When Entrepreneur magazine came to us, asking if we could assist them in finding the 50 Best Cities for Entrepreneurs, we consulted our friends at our sibling site, BusinessClimate.com which focuses on economic development. We talked about how great places to live attract great people and attract the businesses that want to hire them. All of these things are inarguably related. We dipped into our database and pulled out both economic indicators and quality of life indicators to create a ranking of great places to start a business -- in places workers will want to live.

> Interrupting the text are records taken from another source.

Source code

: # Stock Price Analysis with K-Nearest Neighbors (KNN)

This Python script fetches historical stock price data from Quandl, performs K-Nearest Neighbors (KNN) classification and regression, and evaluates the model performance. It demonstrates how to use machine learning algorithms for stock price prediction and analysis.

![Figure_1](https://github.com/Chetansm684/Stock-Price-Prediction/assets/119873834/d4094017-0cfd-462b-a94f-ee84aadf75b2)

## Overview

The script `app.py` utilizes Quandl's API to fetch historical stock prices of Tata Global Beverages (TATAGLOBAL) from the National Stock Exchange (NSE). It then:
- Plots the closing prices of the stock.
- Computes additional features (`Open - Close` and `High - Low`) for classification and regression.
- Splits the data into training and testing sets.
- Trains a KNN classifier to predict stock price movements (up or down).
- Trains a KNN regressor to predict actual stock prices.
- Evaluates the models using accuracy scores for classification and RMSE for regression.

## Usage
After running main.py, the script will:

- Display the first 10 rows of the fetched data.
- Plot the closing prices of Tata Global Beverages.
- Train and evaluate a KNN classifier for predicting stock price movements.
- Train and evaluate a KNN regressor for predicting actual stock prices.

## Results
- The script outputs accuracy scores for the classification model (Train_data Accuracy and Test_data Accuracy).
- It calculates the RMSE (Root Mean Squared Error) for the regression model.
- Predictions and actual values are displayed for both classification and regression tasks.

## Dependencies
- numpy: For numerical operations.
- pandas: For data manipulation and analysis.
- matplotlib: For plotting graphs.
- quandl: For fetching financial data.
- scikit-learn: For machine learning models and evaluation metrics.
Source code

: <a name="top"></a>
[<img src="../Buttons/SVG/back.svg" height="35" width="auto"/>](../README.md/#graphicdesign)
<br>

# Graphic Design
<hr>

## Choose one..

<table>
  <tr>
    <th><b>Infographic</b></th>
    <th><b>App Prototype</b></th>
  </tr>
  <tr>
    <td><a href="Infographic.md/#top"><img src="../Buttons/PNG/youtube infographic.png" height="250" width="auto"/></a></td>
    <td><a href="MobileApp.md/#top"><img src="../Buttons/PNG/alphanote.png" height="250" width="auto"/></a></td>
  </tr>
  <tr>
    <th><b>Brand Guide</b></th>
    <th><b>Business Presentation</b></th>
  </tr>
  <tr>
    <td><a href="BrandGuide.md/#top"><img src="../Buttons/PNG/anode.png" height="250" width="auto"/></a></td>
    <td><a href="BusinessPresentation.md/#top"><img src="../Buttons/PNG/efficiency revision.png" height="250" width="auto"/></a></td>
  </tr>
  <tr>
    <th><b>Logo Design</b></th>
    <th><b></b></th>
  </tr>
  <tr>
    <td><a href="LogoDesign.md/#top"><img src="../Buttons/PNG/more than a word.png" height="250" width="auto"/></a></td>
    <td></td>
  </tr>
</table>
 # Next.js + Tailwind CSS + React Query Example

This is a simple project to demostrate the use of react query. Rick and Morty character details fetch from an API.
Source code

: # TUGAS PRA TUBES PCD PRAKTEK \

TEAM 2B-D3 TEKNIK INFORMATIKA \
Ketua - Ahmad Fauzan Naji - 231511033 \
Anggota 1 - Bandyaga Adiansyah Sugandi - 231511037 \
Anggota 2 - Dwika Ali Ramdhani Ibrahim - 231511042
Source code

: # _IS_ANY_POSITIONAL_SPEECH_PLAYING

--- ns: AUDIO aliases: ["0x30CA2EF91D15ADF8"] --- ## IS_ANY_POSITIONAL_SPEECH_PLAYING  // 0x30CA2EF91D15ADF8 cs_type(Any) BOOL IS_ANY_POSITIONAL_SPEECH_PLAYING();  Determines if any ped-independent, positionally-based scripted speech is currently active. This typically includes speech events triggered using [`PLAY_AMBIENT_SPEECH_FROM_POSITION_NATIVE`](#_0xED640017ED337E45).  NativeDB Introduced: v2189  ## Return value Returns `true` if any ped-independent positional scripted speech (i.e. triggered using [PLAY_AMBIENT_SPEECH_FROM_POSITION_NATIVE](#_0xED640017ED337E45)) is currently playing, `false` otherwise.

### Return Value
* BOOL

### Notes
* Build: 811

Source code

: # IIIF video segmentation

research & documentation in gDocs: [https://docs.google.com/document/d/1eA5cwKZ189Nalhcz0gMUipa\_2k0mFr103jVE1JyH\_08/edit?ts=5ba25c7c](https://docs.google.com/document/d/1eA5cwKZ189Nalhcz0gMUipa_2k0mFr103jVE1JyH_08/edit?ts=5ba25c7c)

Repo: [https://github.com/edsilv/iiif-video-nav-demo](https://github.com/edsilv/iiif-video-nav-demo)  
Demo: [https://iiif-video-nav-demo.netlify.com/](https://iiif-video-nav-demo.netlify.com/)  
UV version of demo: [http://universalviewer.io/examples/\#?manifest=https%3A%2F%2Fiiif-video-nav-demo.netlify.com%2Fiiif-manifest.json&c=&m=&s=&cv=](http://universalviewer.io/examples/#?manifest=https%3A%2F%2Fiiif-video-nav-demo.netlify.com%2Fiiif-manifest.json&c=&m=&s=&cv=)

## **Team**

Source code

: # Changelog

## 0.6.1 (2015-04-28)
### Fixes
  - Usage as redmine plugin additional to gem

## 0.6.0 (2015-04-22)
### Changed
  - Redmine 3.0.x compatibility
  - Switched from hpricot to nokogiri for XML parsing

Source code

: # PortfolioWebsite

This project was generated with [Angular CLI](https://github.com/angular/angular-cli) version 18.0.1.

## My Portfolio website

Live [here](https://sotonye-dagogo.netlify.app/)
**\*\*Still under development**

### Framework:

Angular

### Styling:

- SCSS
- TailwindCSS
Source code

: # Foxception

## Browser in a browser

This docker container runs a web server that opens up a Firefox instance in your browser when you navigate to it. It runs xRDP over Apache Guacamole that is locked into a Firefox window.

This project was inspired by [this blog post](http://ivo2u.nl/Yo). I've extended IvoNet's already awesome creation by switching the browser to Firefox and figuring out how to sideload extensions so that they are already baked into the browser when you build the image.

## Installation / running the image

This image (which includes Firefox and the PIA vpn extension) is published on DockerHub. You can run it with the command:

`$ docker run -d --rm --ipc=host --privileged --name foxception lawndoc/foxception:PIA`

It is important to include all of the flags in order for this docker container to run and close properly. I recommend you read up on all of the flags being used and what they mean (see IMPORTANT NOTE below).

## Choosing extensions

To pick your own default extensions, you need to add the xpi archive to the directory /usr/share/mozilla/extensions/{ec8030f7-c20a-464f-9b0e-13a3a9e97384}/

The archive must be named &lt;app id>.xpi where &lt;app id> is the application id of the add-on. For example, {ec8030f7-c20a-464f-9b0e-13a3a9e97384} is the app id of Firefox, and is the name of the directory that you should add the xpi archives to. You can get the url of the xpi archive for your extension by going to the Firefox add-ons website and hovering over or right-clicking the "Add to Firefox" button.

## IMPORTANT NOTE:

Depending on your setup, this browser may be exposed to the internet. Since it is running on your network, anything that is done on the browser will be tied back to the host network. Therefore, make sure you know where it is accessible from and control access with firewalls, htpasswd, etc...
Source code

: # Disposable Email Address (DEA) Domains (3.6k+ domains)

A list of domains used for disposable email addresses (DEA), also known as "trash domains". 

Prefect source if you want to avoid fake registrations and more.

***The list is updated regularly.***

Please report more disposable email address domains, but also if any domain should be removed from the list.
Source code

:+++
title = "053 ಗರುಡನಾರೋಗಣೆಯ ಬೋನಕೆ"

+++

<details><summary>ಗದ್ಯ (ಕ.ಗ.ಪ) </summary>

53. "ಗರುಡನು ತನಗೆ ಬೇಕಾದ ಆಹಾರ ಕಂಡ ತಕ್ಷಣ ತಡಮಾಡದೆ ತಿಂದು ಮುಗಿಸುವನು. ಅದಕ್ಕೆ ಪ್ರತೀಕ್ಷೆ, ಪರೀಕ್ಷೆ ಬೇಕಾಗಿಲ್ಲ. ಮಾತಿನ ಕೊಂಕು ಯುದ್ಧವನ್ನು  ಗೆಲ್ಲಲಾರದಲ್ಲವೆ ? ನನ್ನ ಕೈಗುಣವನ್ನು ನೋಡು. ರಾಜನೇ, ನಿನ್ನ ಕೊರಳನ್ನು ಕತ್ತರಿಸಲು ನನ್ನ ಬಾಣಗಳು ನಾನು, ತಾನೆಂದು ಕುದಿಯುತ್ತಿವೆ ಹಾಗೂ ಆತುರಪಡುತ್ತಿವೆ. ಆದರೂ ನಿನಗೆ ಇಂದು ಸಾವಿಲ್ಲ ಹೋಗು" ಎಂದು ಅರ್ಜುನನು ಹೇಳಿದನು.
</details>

We analyzed 17 economic indicators for more than 2,200 cities with populations greater than 20,000. These included: the growth in businesses and employees from 2011-2015; the city's unemployment rate; the number of venture capital deals in the past 10 years; the city's business tax rate; how much funding business owners received from SBA and 7(a) loans; the percentage of college-educated locals; the accessibility to high-speed broadband; projected household income growth between 2015-2020; and how much money residents spend within their community, as opposed to outside of it.
Of course, we also included our LivScore (which measures livability, see the full methodology for each city). That score is the distillation of 45 factors including further economic measures as well as amenities, demographics, infrastructure and more. Together this becomes more than just a business list. It factors in both sides of the coin. These are 50 great cities to start a business, and to live in while it grows and thrives.